Consider theory T = Th(M, ~, =). Show that T has quantifier elimination

Question

Consider theory $\tau = Th(M,\sim, =)$, where $M$ is an infinite set, $=$ is the equality relation, and $\sim$ is an equivalence relation over $M$ with infinitely many equivalence classes (i.e. $\{\{n|m \sim n\}|m \in M\}$ is infinite) that are all infinite (i.e. $\{n|m\sim n\}$ is infinite for every $\{m \in M\}$) . Show that $\tau$ has quantifier elimination.

Any hint/help would be appreciated!!!

Update: I read this post here I Need Help Understanding Quantifier Elimination but I still don't have a clear idea on how to get a start on this problem.

Answer 1

Alternatively, you can just check it directly.

To prove quantifier elimination, it is enough to show that every formula of the form $\exists x \varphi(x,\bar y)$, where $\varphi$ is quantifier-free, is either equivalent to a quantifier-free formula with free variables $\bar y$ or it is simply always false or true.

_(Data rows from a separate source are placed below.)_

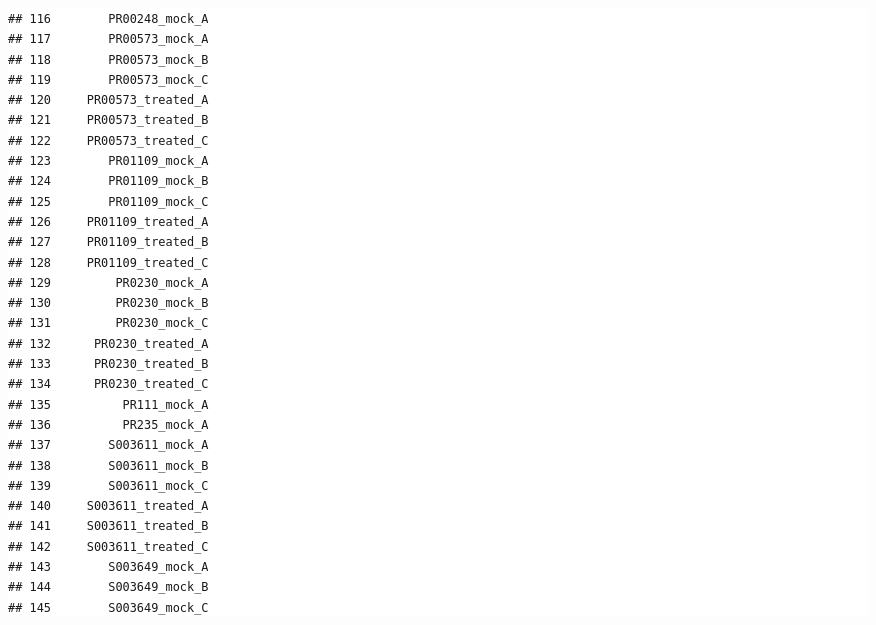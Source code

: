     ## 116        PR00248_mock_A
    ## 117        PR00573_mock_A
    ## 118        PR00573_mock_B
    ## 119        PR00573_mock_C
    ## 120     PR00573_treated_A
    ## 121     PR00573_treated_B
    ## 122     PR00573_treated_C
    ## 123        PR01109_mock_A
    ## 124        PR01109_mock_B
    ## 125        PR01109_mock_C
    ## 126     PR01109_treated_A
    ## 127     PR01109_treated_B
    ## 128     PR01109_treated_C
    ## 129         PR0230_mock_A
    ## 130         PR0230_mock_B
    ## 131         PR0230_mock_C
    ## 132      PR0230_treated_A
    ## 133      PR0230_treated_B
    ## 134      PR0230_treated_C
    ## 135          PR111_mock_A
    ## 136          PR235_mock_A
    ## 137        S003611_mock_A
    ## 138        S003611_mock_B
    ## 139        S003611_mock_C
    ## 140     S003611_treated_A
    ## 141     S003611_treated_B
    ## 142     S003611_treated_C
    ## 143        S003649_mock_A
    ## 144        S003649_mock_B
    ## 145        S003649_mock_C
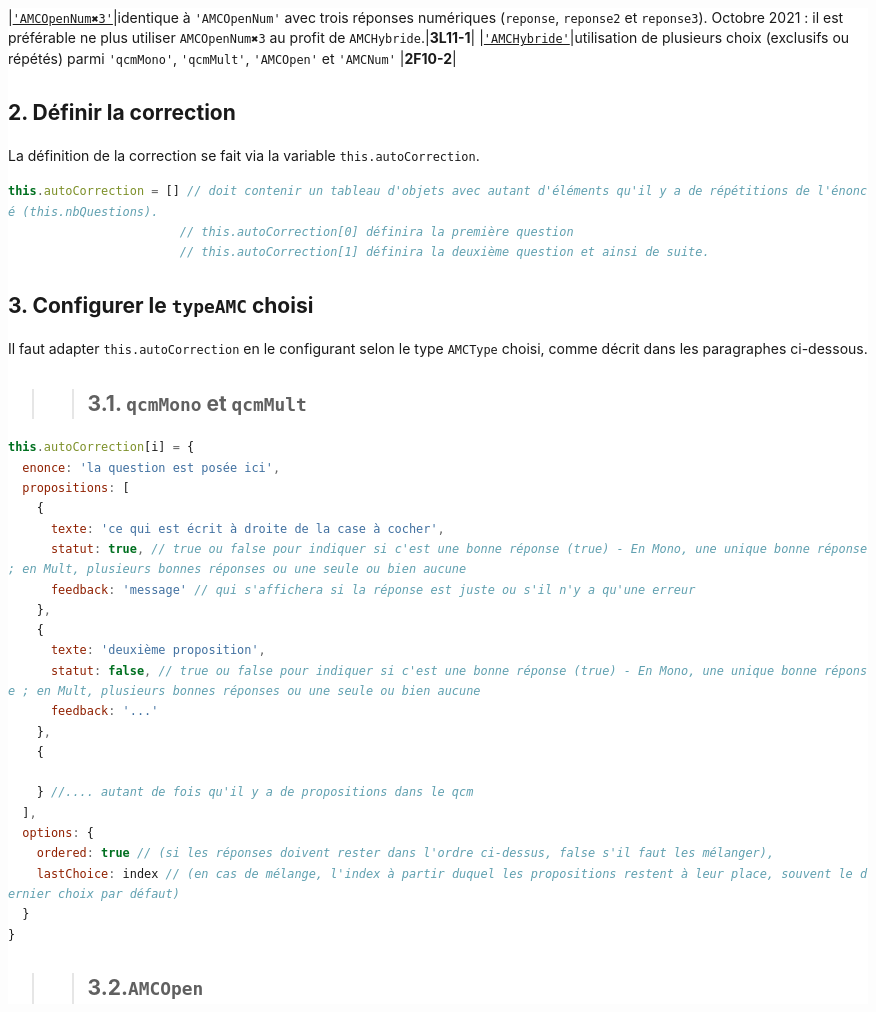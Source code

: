 |[`'AMCOpenNum✖︎3'`](#6)|identique à `'AMCOpenNum'` avec trois réponses numériques (`reponse`, `reponse2` et `reponse3`). Octobre 2021 : il est préférable ne plus utiliser `AMCOpenNum✖︎3` au profit de `AMCHybride`.|**3L11-1**|
|[`'AMCHybride'`](#7)|utilisation de plusieurs choix (exclusifs ou répétés) parmi `'qcmMono'`, `'qcmMult'`, `'AMCOpen'` et `'AMCNum'` |**2F10-2**|

## <a id="2" href="#2"></a> 2. Définir la correction

La définition de la correction se fait via la variable `this.autoCorrection`.
```js
this.autoCorrection = [] // doit contenir un tableau d'objets avec autant d'éléments qu'il y a de répétitions de l'énoncé (this.nbQuestions).
                        // this.autoCorrection[0] définira la première question
                        // this.autoCorrection[1] définira la deuxième question et ainsi de suite.
```
## <a id="3" href="#3"></a> 3. Configurer le `typeAMC` choisi

Il faut adapter `this.autoCorrection` en le configurant selon le type `AMCType` choisi, comme décrit dans les paragraphes ci-dessous.

>>## <a id="4" href="#4"></a> 3.1. `qcmMono` et `qcmMult`

```js
this.autoCorrection[i] = {
  enonce: 'la question est posée ici',
  propositions: [
    {
      texte: 'ce qui est écrit à droite de la case à cocher',
      statut: true, // true ou false pour indiquer si c'est une bonne réponse (true) - En Mono, une unique bonne réponse ; en Mult, plusieurs bonnes réponses ou une seule ou bien aucune
      feedback: 'message' // qui s'affichera si la réponse est juste ou s'il n'y a qu'une erreur
    },
    {
      texte: 'deuxième proposition',
      statut: false, // true ou false pour indiquer si c'est une bonne réponse (true) - En Mono, une unique bonne réponse ; en Mult, plusieurs bonnes réponses ou une seule ou bien aucune
      feedback: '...'
    },
    {

    } //.... autant de fois qu'il y a de propositions dans le qcm
  ],
  options: {
    ordered: true // (si les réponses doivent rester dans l'ordre ci-dessus, false s'il faut les mélanger),
    lastChoice: index // (en cas de mélange, l'index à partir duquel les propositions restent à leur place, souvent le dernier choix par défaut)
  }
}
```


>>## <a id="5" href="#5"></a> 3.2.`AMCOpen`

Since $\exists$ distributes over disjunctions, it is enough to show this for the case when $\varphi$ is a conjunction of atomic formulas and their negations. It is easy see that you can also drop any atomic formulas in which $x$ is not actually used. In this case, this tells you that $\varphi$ is equivalent to a formula of the form $$ \left(\bigwedge_{i\in I_1} x=y_i\right)\land \left(\bigwedge_{i\in I_2} x\neq y_i\right) \land \left(\bigwedge_{i\in I_3} x\sim y_i\right)\land \left(\bigwedge_{i\in I_4} x\not\sim y_i\right). $$ Now:

1. If $I_1$ is nonempty and ${i_0}\in I_1$, then $\exists x \varphi(x,\bar y)$ is equivalent to $\varphi(y_{i_0},\bar y)$.
2. Otherwise, if $I_3$ is nonempty, then it is easy to check that $\exists x\varphi(x,\bar y)$ is equivalent to $\left(\bigwedge_{i_1,i_2\in I_3} y_{i_1}\sim y_{i_2}\right)\land \left(\bigwedge_{i_1\in I_3,i_2\in I_4} y_{i_1}\not\sim y_{i_2}\right)$.
3. If both $I_1$ and $I_3$ are empty, then $\exists x \varphi(x,\bar y)$ always holds.

Answer 2

All you need is the following very usefull criterion :

Criterion A $\mathcal{L}$-theory $T$ has quantifier elimination iff for every models $\mathcal{M}, \mathcal{N}$ of $T$ that share a common substructure $A$, we have that for every $\bar{a} \in A$ and every quantifier free $\mathcal{L}$-formula $\varphi(x, \bar{y})$, we have $$\mathcal{M} \models \exists x \varphi(x, \bar{a}) \Longrightarrow \mathcal{N} \models \exists x \varphi(x, \bar{a})$$

In your case, evrything is very nice :

• Any subset $A$ of a model of $\tau$ is a substructure.
• A quantifier free formula is a boolean combination of formulas of the form $x = y$ and $x \sim y$.

Hint

You can wlog assume that the formula $\varphi$ is of the form $$\bigwedge_{i < |\bar{y}|} \neg^{p_i} (x \sim y_{i}) \wedge \bigwedge_{i < |\bar{y}|} x \neq y_i$$ where $p_i \in \{0, 1\}$. If you can boil things down to that, you're almost done.